第14章8節: 発見1:湖の幸と保存の知恵
宿屋の厨房を借り(グレイアムの口添えと、私がアリアの食事を作っていた実績のおかげで、比較的スムーズに許可が下りた)、私は購入してきた「銀マス」と水草の分析・調理実験を開始した。
まず、銀マス。
見た目は確かに痩せているが、鱗を落とし、内臓を取り出して観察すると、特に病的な異常は見られない。身質も、弾力がないわけではない。だが、宿屋の主人が言うように、鮮度が落ちやすいのかもしれない。
私は一匹を三枚におろし、一部は塩焼きに、一部はハーブ(持参したもの)と共に蒸し焼きに、そして残りは……そうだ、前世の知識を活かして「昆布締め」ならぬ「水草締め」を試してみよう。

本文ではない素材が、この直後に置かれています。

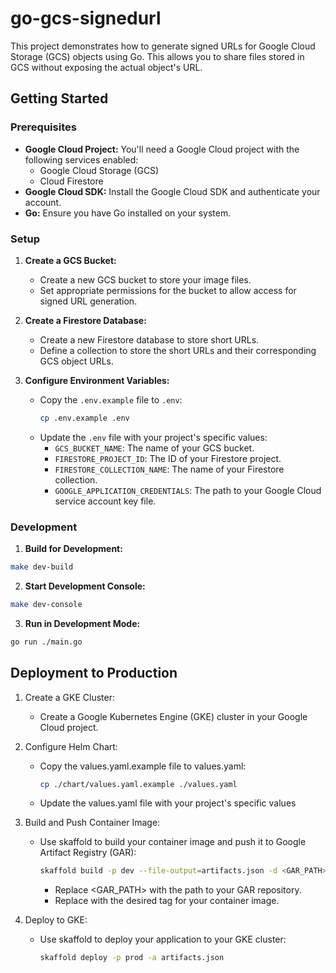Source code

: # go-gcs-signedurl

This project demonstrates how to generate signed URLs for Google Cloud Storage (GCS) objects using Go. This allows you to share files stored in GCS without exposing the actual object's URL.

## Getting Started

### Prerequisites

* **Google Cloud Project:** You'll need a Google Cloud project with the following services enabled:
    * Google Cloud Storage (GCS)
    * Cloud Firestore
* **Google Cloud SDK:** Install the Google Cloud SDK and authenticate your account.
* **Go:** Ensure you have Go installed on your system.

### Setup

1. **Create a GCS Bucket:**
    * Create a new GCS bucket to store your image files.
    * Set appropriate permissions for the bucket to allow access for signed URL generation.

2. **Create a Firestore Database:**
    * Create a new Firestore database to store short URLs.
    * Define a collection to store the short URLs and their corresponding GCS object URLs.

3. **Configure Environment Variables:**
    * Copy the `.env.example` file to `.env`:
      ```bash
      cp .env.example .env
      ```
    * Update the `.env` file with your project's specific values:
      * `GCS_BUCKET_NAME`: The name of your GCS bucket.
      * `FIRESTORE_PROJECT_ID`: The ID of your Firestore project.
      * `FIRESTORE_COLLECTION_NAME`: The name of your Firestore collection.
      * `GOOGLE_APPLICATION_CREDENTIALS`: The path to your Google Cloud service account key file.

### Development

1. **Build for Development:**
  ```bash
  make dev-build
  ```

2. **Start Development Console:**
  ```bash
  make dev-console
  ```
3. **Run in Development Mode:**
  ```bash
  go run ./main.go
  ```

## Deployment to Production
1. Create a GKE Cluster:
    * Create a Google Kubernetes Engine (GKE) cluster in your Google Cloud project.
2. Configure Helm Chart:
    * Copy the values.yaml.example file to values.yaml:
      ```bash
      cp ./chart/values.yaml.example ./values.yaml
      ```
    * Update the values.yaml file with your project's specific values

3. Build and Push Container Image:
    * Use skaffold to build your container image and push it to Google Artifact Registry (GAR):
      ```bash
      skaffold build -p dev --file-output=artifacts.json -d <GAR_PATH> -t "<TAG>"
      ```
        * Replace <GAR_PATH> with the path to your GAR repository.
        * Replace <TAG> with the desired tag for your container image.
4. Deploy to GKE:
    * Use skaffold to deploy your application to your GKE cluster:
      ```bash
      skaffold deploy -p prod -a artifacts.json
      ```
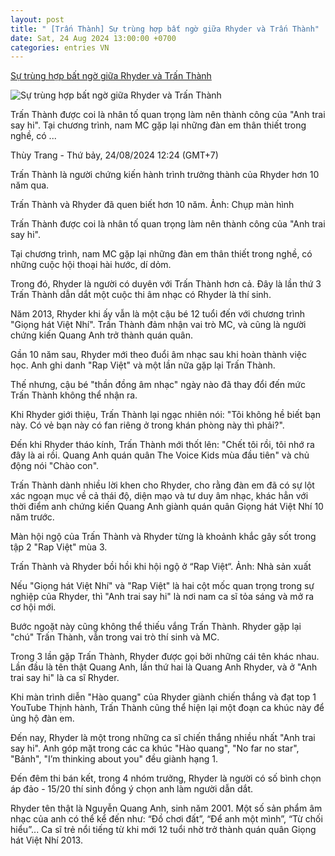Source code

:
 ```yaml
---
layout: post
title: " [Trấn Thành] Sự trùng hợp bất ngờ giữa Rhyder và Trấn Thành"
date: Sat, 24 Aug 2024 13:00:00 +0700
categories: entries VN
---
```

[Sự trùng hợp bất ngờ giữa Rhyder và Trấn Thành](https://laodong.vn/giai-tri/su-trung-hop-bat-ngo-giua-rhyder-va-tran-thanh-1384088.ldo)

![Sự trùng hợp bất ngờ giữa Rhyder và Trấn Thành](https://media-cdn-v2.laodong.vn/storage/newsportal/2024/8/24/1384088/Rhyder-1.jpg?w=800&h=420&crop=auto&scale=both)

Trấn Thành được coi là nhân tố quan trọng làm nên thành công của "Anh trai say hi". Tại chương trình, nam MC gặp lại những đàn em thân thiết trong nghề, có ...

Thùy Trang - Thứ bảy, 24/08/2024 12:24 (GMT+7)

Trấn Thành là người chứng kiến hành trình trưởng thành của Rhyder hơn 10 năm qua.

Trấn Thành và Rhyder đã quen biết hơn 10 năm. Ảnh: Chụp màn hình

Trấn Thành được coi là nhân tố quan trọng làm nên thành công của "Anh trai say hi".

Tại chương trình, nam MC gặp lại những đàn em thân thiết trong nghề, có những cuộc hội thoại hài hước, dí dỏm.

Trong đó, Rhyder là người có duyên với Trấn Thành hơn cả. Đây là lần thứ 3 Trấn Thành dẫn dắt một cuộc thi âm nhạc có Rhyder là thí sinh.

Năm 2013, Rhyder khi ấy vẫn là một cậu bé 12 tuổi đến với chương trình "Giọng hát Việt Nhí". Trấn Thành đảm nhận vai trò MC, và cũng là người chứng kiến Quang Anh trở thành quán quân.

Gần 10 năm sau, Rhyder mới theo đuổi âm nhạc sau khi hoàn thành việc học. Anh ghi danh "Rap Việt" và một lần nữa gặp lại Trấn Thành.

Thế nhưng, cậu bé "thần đồng âm nhạc" ngày nào đã thay đổi đến mức Trấn Thành không thể nhận ra.

Khi Rhyder giới thiệu, Trấn Thành lại ngạc nhiên nói: "Tôi không hề biết bạn này. Có vẻ bạn này có fan riêng ở trong khán phòng này thì phải?".

Đến khi Rhyder tháo kính, Trấn Thành mới thốt lên: "Chết tôi rồi, tôi nhớ ra đây là ai rồi. Quang Anh quán quân The Voice Kids mùa đầu tiên" và chủ động nói "Chào con".

Trấn Thành dành nhiều lời khen cho Rhyder, cho rằng đàn em đã có sự lột xác ngoạn mục về cả thái độ, diện mạo và tư duy âm nhạc, khác hẳn với thời điểm anh chứng kiến Quang Anh giành quán quân Giọng hát Việt Nhí 10 năm trước.

Màn hội ngộ của Trấn Thành và Rhyder từng là khoảnh khắc gây sốt trong tập 2 "Rap Việt" mùa 3.

Trấn Thành và Rhyder bồi hồi khi hội ngộ ở “Rap Việt“. Ảnh: Nhà sản xuất

Nếu "Giọng hát Việt Nhí" và "Rap Việt" là hai cột mốc quan trọng trong sự nghiệp của Rhyder, thì "Anh trai say hi" là nơi nam ca sĩ tỏa sáng và mở ra cơ hội mới.

Bước ngoặt này cũng không thể thiếu vắng Trấn Thành. Rhyder gặp lại "chú" Trấn Thành, vẫn trong vai trò thí sinh và MC.

Trong 3 lần gặp Trấn Thành, Rhyder được gọi bởi những cái tên khác nhau. Lần đầu là tên thật Quang Anh, lần thứ hai là Quang Anh Rhyder, và ở "Anh trai say hi" là ca sĩ Rhyder.

Khi màn trình diễn "Hào quang" của Rhyder giành chiến thắng và đạt top 1 YouTube Thịnh hành, Trấn Thành cũng thể hiện lại một đoạn ca khúc này để ủng hộ đàn em.

Đến nay, Rhyder là một trong những ca sĩ chiến thắng nhiều nhất "Anh trai say hi". Anh góp mặt trong các ca khúc "Hào quang", "No far no star", "Bảnh", "I’m thinking about you" đều giành hạng 1.

Đến đêm thi bán kết, trong 4 nhóm trưởng, Rhyder là người có số bình chọn áp đảo - 15/20 thí sinh đồng ý chọn anh làm người dẫn dắt.

Rhyder tên thật là Nguyễn Quang Anh, sinh năm 2001. Một số sản phẩm âm nhạc của anh có thể kể đến như: “Đồ chơi đất”, “Để anh một mình”, “Từ chối hiểu”... Ca sĩ trẻ nổi tiếng từ khi mới 12 tuổi nhờ trở thành quán quân Giọng hát Việt Nhí 2013.

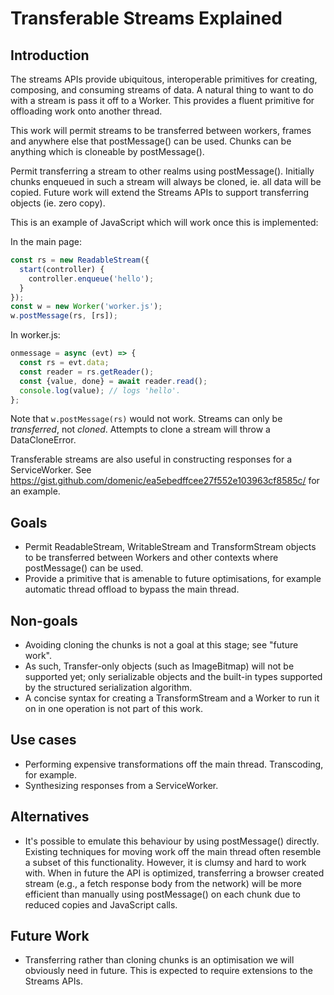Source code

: # Transferable Streams Explained


## Introduction

The streams APIs provide ubiquitous, interoperable primitives for creating, composing, and consuming streams of data. A
natural thing to want to do with a stream is pass it off to a Worker. This provides a fluent primitive for offloading
work onto another thread.

This work will permit streams to be transferred between workers, frames and anywhere else that postMessage() can be
used. Chunks can be anything which is cloneable by postMessage().

Permit transferring a stream to other realms using postMessage(). Initially chunks enqueued in such a stream will always
be cloned, ie. all data will be copied. Future work will extend the Streams APIs to support transferring objects (ie.
zero copy).

This is an example of JavaScript which will work once this is implemented:

In the main page:

```javascript
const rs = new ReadableStream({
  start(controller) {
    controller.enqueue('hello');
  }
});
const w = new Worker('worker.js');
w.postMessage(rs, [rs]);
```

In worker.js:

```javascript
onmessage = async (evt) => {
  const rs = evt.data;
  const reader = rs.getReader();
  const {value, done} = await reader.read();
  console.log(value); // logs 'hello'.
};
```

Note that `w.postMessage(rs)` would not work. Streams can only be _transferred_, not _cloned_. Attempts to clone a
stream will throw a DataCloneError.

Transferable streams are also useful in constructing responses for a ServiceWorker. See
https://gist.github.com/domenic/ea5ebedffcee27f552e103963cf8585c/ for an example.

## Goals

*   Permit ReadableStream, WritableStream and TransformStream objects to be transferred between Workers and other
    contexts where postMessage() can be used.
*   Provide a primitive that is amenable to future optimisations, for example automatic thread offload to bypass the
    main thread.

## Non-goals

*   Avoiding cloning the chunks is not a goal at this stage; see "future work".
*   As such, Transfer-only objects (such as ImageBitmap) will not be supported yet; only serializable objects and the
    built-in types supported by the structured serialization algorithm.
*   A concise syntax for creating a TransformStream and a Worker to run it on in one operation is not part of this work.

## Use cases

*   Performing expensive transformations off the main thread. Transcoding, for example.
*   Synthesizing responses from a ServiceWorker.

## Alternatives

*   It's possible to emulate this behaviour by using postMessage() directly. Existing techniques for moving work off the
    main thread often resemble a subset of this functionality. However, it is clumsy and hard to work with. When in
    future the API is optimized, transferring a browser created stream (e.g., a fetch response body from the network)
    will be more efficient than manually using postMessage() on each chunk due to reduced copies and JavaScript calls.

## Future Work

*   Transferring rather than cloning chunks is an optimisation we will obviously need in future. This is expected to
    require extensions to the Streams APIs.
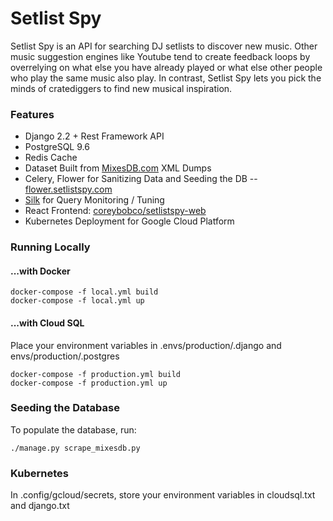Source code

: # Setlist Spy
Setlist Spy is an API for searching DJ setlists to discover new music. Other music suggestion engines like Youtube tend to create feedback loops by overrelying on what else you have already played or what else other people who play the same music also play. In contrast, Setlist Spy lets you pick the minds of cratediggers to find new musical inspiration.

### Features
- Django 2.2 + Rest Framework API
- PostgreSQL 9.6
- Redis Cache
- Dataset Built from [MixesDB.com](http://mixesdb.com) XML Dumps
- Celery, Flower for Sanitizing Data and Seeding the DB -- [flower.setlistspy.com](http://flower.setlistspy.com)
- [Silk](https://github.com/jazzband/django-silk) for Query Monitoring / Tuning
- React Frontend: [coreybobco/setlistspy-web](https://github.com/coreybobco/setlistspy-web)
- Kubernetes Deployment for Google Cloud Platform

### Running Locally 
#### ...with Docker
```
docker-compose -f local.yml build
docker-compose -f local.yml up
```
#### ...with Cloud SQL
Place your environment variables in .envs/production/.django and envs/production/.postgres
```
docker-compose -f production.yml build
docker-compose -f production.yml up
```

### Seeding the Database
To populate the database, run:
```
./manage.py scrape_mixesdb.py
``` 

### Kubernetes
In .config/gcloud/secrets, store your environment variables in cloudsql.txt and django.txt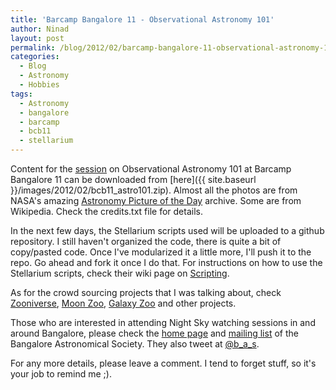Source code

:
 ```yaml
---
title: 'Barcamp Bangalore 11 - Observational Astronomy 101'
author: Ninad
layout: post
permalink: /blog/2012/02/barcamp-bangalore-11-observational-astronomy-101/
categories:
  - Blog
  - Astronomy
  - Hobbies
tags:
  - Astronomy
  - bangalore
  - barcamp
  - bcb11
  - stellarium
---
```

Content for the [session](http://barcampbangalore.org/bcb/bcb11/observational-astronomy-101) on Observational Astronomy 101 at Barcamp Bangalore 11 can be downloaded from [here]({{ site.baseurl }}/images/2012/02/bcb11_astro101.zip). Almost all the photos are from NASA's amazing [Astronomy Picture of the Day](http://apod.nasa.gov) archive. Some are from Wikipedia. Check the credits.txt file for details.

In the next few days, the Stellarium scripts used will be uploaded to a github repository. I still haven't organized the code, there is quite a bit of copy/pasted code. Once I've modularized it a little more, I'll push it to the repo. Go ahead and fork it once I do that. For instructions on how to use the Stellarium scripts, check their wiki page on [Scripting](http://www.stellarium.org/wiki/index.php/Scripts).

As for the crowd sourcing projects that I was talking about, check [Zooniverse](https://www.zooniverse.org/), [Moon Zoo](http://www.moonzoo.org/), [Galaxy Zoo](http://www.galaxyzoo.org/) and other projects.

Those who are interested in attending Night Sky watching sessions in and around Bangalore, please check the [home page](http://www.bas.org.in/Home/) and [mailing list](https://groups.google.com/group/b-a-s) of the Bangalore Astronomical Society. They also tweet at [@b_a_s](http://twitter.com/b_a_s).

For any more details, please leave a comment. I tend to forget stuff, so it's your job to remind me ;).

購入した水草の中に、昆布に似た粘りと旨味を持つものがあった。
この水草で魚の切り身を挟み、一晩置くことで、水分を適度に抜き、旨味を凝縮させることができるはずだ。
次に、水草。
これも数種類ある。昆布に似たものは、乾燥させて出汁を取るのに使えそうだ。別の、細くてシャキシャキとした食感の水草は、おひたしや和え物に良いかもしれない。茹でて、自作の醤油もどきと、これも持参した柑橘系の果汁で和えてみる。
調理を進める中で、私はこの町の住民たちが、湖の幸を活かしきれていない現状を改めて感じた。
彼らは、獲れなくなった魚を嘆くだけで、残された資源を工夫して美味しく食べるという発想に乏しいようだ。
だが、その一方で、魚を燻製にしたり、塩漬けにして干したりといった、素朴な保存の知恵は持っているらしい。これは、アッシュウッド村とはまた異なる食文化の断片だ。